Der Block C im Kraftwerk Dieselstraße, der derzeit modernisiert und in dem  eine der neuen, leistungsstärkeren Gasturbinen installiert wird. Fotografenstandpunkt: 42 Meter hoch auf der „Riesen-Thermoskanne“.  Der Block C im Kraftwerk Dieselstraße, der derzeit modernisiert und in dem eine der neuen, leistungsstärkeren Gasturbinen installiert wird. Fotografenstandpunkt: 42 Meter hoch auf der „Riesen-Thermoskanne“.
Foto: S. Christmann
Halle (S. Christmann). Wer wissen möchte, wohin die „grüne,“ also ökologisch saubere Reise in Halle hingeht, der befasse sich mit dem, was derzeit im Kraftwerk Dieselstraße und später auch im Kraftwerk Trotha passiert. Mittels erheblicher Summen werden diese derzeit für die Zeit zwischen althergebrachter Energiebereitsstellung und der „grünen“ Zukunft sowie für letztere selbst ausgerüstet.

Das erste sichtbare Zeichen dafür war der Energie- und Zukunftsspeicher - liebevoll auch Riesen-Thermoskanne genannt -, der im September 2018 in Betrieb genommen  wurde.  10 Millionen Euro hat gekostet, was es  der EVH als Teil der Stadtwerke ermöglicht, von der bisher im Wesentlichen  wärmegeführten Kraftwerks-Technologie auf stromgeführte Fahrweise umzuschwenken. Denn mit Letzterer muss man nicht mehr manchmal ungünstige Strompreise an der Strombörse in Leipzig in Kauf nehmen. Jetzt können die Anlagen dann arbeiten, wenn der Strompreis günstig ist. Die dabei entstehende Wärme muss nicht sofort eingesetzt, sondern kann im der Riesen-Thermoskanne gespeichert und dann als Fernwärme abgegeben werden, wenn die Hallenser sie abrufen.

Der Einsatz von neuen, hochmodernen, also leistungsstärkeren Gas- und Dampfturbinen tut  sein Übriges.  Im modernisierten Block A laufen die neuen Turbinen schon. Gegenwärtig wird der Block C neu ausgerichtet. Die am 26. September gelieferte neue Gasturbine, die im US-Bundesstaat Ohio von General Electric in Cincinnati gebaut wurde, wird derzeit von Spezialisten wie Andrè König montiert.  Mit den neuen Turbinen kann man die Anlagen nicht nur innerhalb der Rekordzeit von sieben Minuten hochfahren, sondern sie sind auch so ausgelegt, dass sie mit synthetischem (statt mit Erdgas wie derzeit) betrieben werden können. Deshalb haben sie nicht nur jetzt ihre Zeit innerhalb der Übergangstechnologien, sondern sie sind auch dann, wenn die Energieerzeugung vollkommen „grün“ laufen wird, noch einsatzfähig.

Die Modernisierung des Blocks B in der Dieselstraße beginnt 2020.  Aber schon heute werden dafür Termine geplant und Firmen eingeladen.

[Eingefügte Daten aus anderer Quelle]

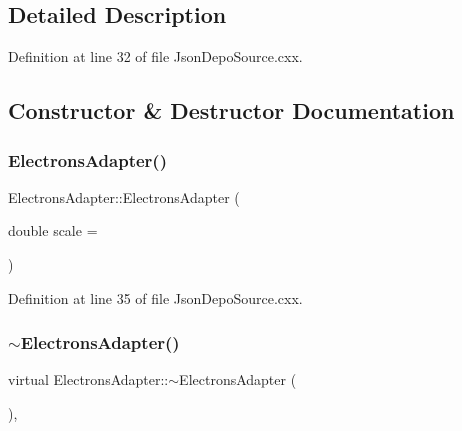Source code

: \subsection{Detailed Description}


Definition at line 32 of file Json\+Depo\+Source.\+cxx.



\subsection{Constructor \& Destructor Documentation}
\mbox{\label{class_electrons_adapter_a2e7e05c3e2b06e8650e44318ae08a39d}} 
\subsubsection{\texorpdfstring{Electrons\+Adapter()}{ElectronsAdapter()}}
{\footnotesize\ttfamily Electrons\+Adapter\+::\+Electrons\+Adapter (\begin{DoxyParamCaption}\item[{double}]{scale = {} }\end{DoxyParamCaption})\hspace{0.3cm}{\ttfamily [inline]}}



Definition at line 35 of file Json\+Depo\+Source.\+cxx.

\mbox{\label{class_electrons_adapter_ad4b000bc102dfcbf83bf01906aeb1cb3}} 
\subsubsection{\texorpdfstring{$\sim$\+Electrons\+Adapter()}{~ElectronsAdapter()}}
{\footnotesize\ttfamily virtual Electrons\+Adapter\+::$\sim$\+Electrons\+Adapter (\begin{DoxyParamCaption}{ }\end{DoxyParamCaption})\hspace{0.3cm}{\ttfamily [inline]}, {\ttfamily [virtual]}}



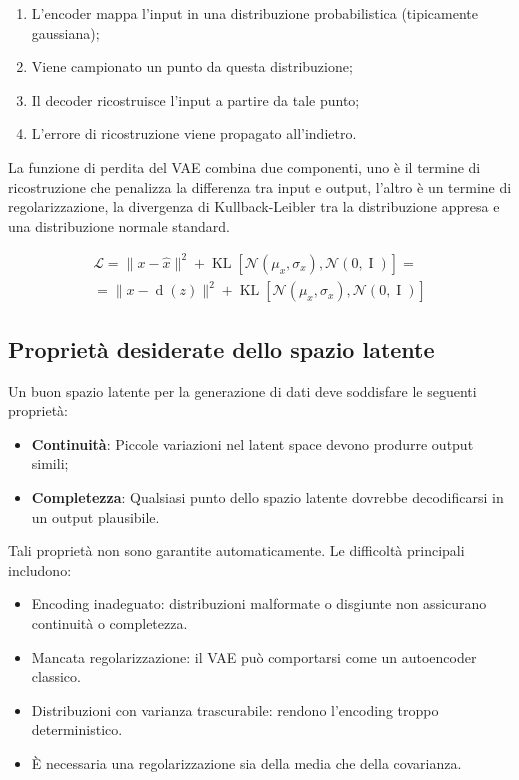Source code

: \begin{enumerate}
\item L’encoder mappa l’input in una distribuzione probabilistica (tipicamente gaussiana);
\item Viene campionato un punto da questa distribuzione;
\item Il decoder ricostruisce l’input a partire da tale punto;
\item L’errore di ricostruzione viene propagato all’indietro.
\end{enumerate}

La funzione di perdita del VAE combina due componenti, uno è il termine di ricostruzione che penalizza la differenza tra input e output, l'altro è un termine di regolarizzazione, la divergenza di Kullback-Leibler tra la distribuzione appresa e una distribuzione normale standard.

\begin{equation}\begin{split}
\mathcal{L} = \| x - \hat{x}\|^2 + \operatorname{KL}[\mathcal{N}(\mu_x,\sigma_x), \mathcal{N}(0,\operatorname{I})] =\\= \|x-\operatorname{d}(z)\|^2 + \operatorname{KL}[\mathcal{N}(\mu_x,\sigma_x), \mathcal{N}(0, \operatorname{I})]
\end{split}
\end{equation}

\subsection{Proprietà desiderate dello spazio latente}

Un buon spazio latente per la generazione di dati deve soddisfare le seguenti proprietà:

\begin{itemize}
\item \textbf{Continuità}: Piccole variazioni nel latent space devono produrre output simili;
\item \textbf{Completezza}: Qualsiasi punto dello spazio latente dovrebbe decodificarsi in un output plausibile.
\end{itemize}

Tali proprietà non sono garantite automaticamente. Le difficoltà principali includono:

\begin{itemize}
\item Encoding inadeguato: distribuzioni malformate o disgiunte non assicurano continuità o completezza.
\item Mancata regolarizzazione: il VAE può comportarsi come un autoencoder classico.
\item Distribuzioni con varianza trascurabile: rendono l’encoding troppo deterministico.
\item È necessaria una regolarizzazione sia della media che della covarianza.
\end{itemize}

Was die Energiewende in Halle betrifft - auf Initiative der Stadtwerketochter  EVH wurde dafür 2016 die „Energie-Initiative Halle“ ins Leben gerufen. Mittlerweile sind hier 26 Partner dabei, die alle wichtigen Entscheidungen gemeinsam treffen.  Im Mittelpunkt stehen dabei das Vermeiden bzw. Senken von Kohlendioxid- und Feinstaubbelastungen sowie     die Steigerung der Energieeffizienz. Das hat Vorteile für den Wohnungsmarkt, der mit dem  Fernwärmeausbau von einem günstigen Primärenergiefaktor bei Neubau  und energetischer Sanierung profitiert.

Wenn große Fernwärmemengen mit hohem Wirkungsgrad abgenommen werden, können die Wärmepreise langfristig bezahlbar gehalten werden. Außerdem ermöglicht die Initiative die Modernisierung der dezentralen Erzeugeranlagen in Halle mit Unterstützung des Bundes.